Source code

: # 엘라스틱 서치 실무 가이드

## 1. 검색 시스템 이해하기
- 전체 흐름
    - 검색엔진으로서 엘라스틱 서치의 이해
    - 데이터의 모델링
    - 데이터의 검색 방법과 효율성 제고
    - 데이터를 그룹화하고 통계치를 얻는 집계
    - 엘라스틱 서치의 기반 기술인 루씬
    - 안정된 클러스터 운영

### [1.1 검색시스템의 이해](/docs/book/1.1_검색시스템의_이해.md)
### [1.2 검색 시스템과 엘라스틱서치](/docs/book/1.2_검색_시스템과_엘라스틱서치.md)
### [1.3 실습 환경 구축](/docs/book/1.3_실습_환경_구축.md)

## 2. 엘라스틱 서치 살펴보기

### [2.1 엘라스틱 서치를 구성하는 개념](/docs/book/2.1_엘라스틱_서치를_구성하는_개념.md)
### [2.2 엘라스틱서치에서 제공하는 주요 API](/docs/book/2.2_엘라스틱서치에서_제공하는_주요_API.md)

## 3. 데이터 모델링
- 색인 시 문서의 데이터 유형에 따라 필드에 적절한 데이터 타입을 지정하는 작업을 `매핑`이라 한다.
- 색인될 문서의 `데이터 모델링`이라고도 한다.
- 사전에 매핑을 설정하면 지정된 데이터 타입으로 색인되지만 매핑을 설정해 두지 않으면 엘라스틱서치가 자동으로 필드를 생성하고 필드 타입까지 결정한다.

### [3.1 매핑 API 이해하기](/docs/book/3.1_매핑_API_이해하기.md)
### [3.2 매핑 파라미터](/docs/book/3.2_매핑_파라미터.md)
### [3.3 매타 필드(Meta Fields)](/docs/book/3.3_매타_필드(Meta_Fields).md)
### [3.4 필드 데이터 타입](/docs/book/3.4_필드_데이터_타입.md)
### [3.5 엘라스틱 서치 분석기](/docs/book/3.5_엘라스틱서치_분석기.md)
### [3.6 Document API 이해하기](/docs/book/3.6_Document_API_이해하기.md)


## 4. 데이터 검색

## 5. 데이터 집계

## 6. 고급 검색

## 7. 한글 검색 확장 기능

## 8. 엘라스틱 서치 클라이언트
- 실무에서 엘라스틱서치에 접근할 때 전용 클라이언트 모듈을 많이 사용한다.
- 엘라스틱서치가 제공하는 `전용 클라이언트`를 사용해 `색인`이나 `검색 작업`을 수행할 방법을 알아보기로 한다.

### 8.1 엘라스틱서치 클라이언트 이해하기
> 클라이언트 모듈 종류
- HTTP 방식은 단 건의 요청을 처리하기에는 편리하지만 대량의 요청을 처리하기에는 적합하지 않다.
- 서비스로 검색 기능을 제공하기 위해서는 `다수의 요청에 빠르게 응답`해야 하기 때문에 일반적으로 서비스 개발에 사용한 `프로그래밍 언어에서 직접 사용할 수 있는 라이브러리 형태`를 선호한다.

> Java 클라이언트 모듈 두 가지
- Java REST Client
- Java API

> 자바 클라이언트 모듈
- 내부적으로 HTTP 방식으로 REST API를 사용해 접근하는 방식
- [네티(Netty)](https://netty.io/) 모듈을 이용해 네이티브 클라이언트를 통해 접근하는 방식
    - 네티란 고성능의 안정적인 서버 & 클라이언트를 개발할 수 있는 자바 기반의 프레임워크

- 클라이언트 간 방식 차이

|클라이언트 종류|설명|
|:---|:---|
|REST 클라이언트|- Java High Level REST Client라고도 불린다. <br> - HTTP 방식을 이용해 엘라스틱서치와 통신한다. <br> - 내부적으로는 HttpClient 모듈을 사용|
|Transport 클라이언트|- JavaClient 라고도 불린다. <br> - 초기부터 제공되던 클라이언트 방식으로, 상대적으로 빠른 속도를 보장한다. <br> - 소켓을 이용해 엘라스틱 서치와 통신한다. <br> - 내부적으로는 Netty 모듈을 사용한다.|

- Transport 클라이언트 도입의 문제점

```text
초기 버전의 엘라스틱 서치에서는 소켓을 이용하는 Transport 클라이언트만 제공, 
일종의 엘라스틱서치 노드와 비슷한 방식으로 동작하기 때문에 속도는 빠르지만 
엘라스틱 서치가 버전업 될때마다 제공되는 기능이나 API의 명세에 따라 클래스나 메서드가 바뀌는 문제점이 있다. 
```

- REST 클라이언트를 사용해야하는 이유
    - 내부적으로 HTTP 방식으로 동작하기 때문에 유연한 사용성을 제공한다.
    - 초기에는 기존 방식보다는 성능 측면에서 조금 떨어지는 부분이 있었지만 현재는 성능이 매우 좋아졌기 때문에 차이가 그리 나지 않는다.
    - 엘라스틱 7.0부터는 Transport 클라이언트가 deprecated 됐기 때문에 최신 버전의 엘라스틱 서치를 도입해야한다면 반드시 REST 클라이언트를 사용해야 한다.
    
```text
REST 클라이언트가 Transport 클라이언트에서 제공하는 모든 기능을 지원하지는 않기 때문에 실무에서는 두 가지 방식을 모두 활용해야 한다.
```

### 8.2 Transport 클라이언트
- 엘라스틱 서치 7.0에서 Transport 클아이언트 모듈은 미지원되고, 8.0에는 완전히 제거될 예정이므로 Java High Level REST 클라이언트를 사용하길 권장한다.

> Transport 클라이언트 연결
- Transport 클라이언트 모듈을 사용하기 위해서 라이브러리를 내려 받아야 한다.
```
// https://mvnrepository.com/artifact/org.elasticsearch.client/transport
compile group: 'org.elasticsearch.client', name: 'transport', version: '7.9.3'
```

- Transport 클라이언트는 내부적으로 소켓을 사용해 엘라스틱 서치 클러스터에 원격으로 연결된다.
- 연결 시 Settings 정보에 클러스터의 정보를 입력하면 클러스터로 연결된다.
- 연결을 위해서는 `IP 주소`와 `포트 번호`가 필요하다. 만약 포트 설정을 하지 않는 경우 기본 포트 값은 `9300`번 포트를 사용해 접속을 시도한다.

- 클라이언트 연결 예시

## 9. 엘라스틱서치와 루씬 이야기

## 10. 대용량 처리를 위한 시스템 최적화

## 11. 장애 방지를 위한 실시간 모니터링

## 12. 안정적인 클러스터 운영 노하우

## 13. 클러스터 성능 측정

_What to work on_
Begin at the first line of the entries above and copy every line exactly, ending with the line that contains "## 4. 데이터 검색".

_Reply to the task_
Source code

: # 엘라스틱 서치 실무 가이드

## 1. 검색 시스템 이해하기
- 전체 흐름
    - 검색엔진으로서 엘라스틱 서치의 이해
    - 데이터의 모델링
    - 데이터의 검색 방법과 효율성 제고
    - 데이터를 그룹화하고 통계치를 얻는 집계
    - 엘라스틱 서치의 기반 기술인 루씬
    - 안정된 클러스터 운영

### [1.1 검색시스템의 이해](/docs/book/1.1_검색시스템의_이해.md)
### [1.2 검색 시스템과 엘라스틱서치](/docs/book/1.2_검색_시스템과_엘라스틱서치.md)
### [1.3 실습 환경 구축](/docs/book/1.3_실습_환경_구축.md)

## 2. 엘라스틱 서치 살펴보기

### [2.1 엘라스틱 서치를 구성하는 개념](/docs/book/2.1_엘라스틱_서치를_구성하는_개념.md)
### [2.2 엘라스틱서치에서 제공하는 주요 API](/docs/book/2.2_엘라스틱서치에서_제공하는_주요_API.md)

## 3. 데이터 모델링
- 색인 시 문서의 데이터 유형에 따라 필드에 적절한 데이터 타입을 지정하는 작업을 `매핑`이라 한다.
- 색인될 문서의 `데이터 모델링`이라고도 한다.
- 사전에 매핑을 설정하면 지정된 데이터 타입으로 색인되지만 매핑을 설정해 두지 않으면 엘라스틱서치가 자동으로 필드를 생성하고 필드 타입까지 결정한다.

### [3.1 매핑 API 이해하기](/docs/book/3.1_매핑_API_이해하기.md)
### [3.2 매핑 파라미터](/docs/book/3.2_매핑_파라미터.md)
### [3.3 매타 필드(Meta Fields)](/docs/book/3.3_매타_필드(Meta_Fields).md)
### [3.4 필드 데이터 타입](/docs/book/3.4_필드_데이터_타입.md)
### [3.5 엘라스틱 서치 분석기](/docs/book/3.5_엘라스틱서치_분석기.md)
### [3.6 Document API 이해하기](/docs/book/3.6_Document_API_이해하기.md)


## 4. 데이터 검색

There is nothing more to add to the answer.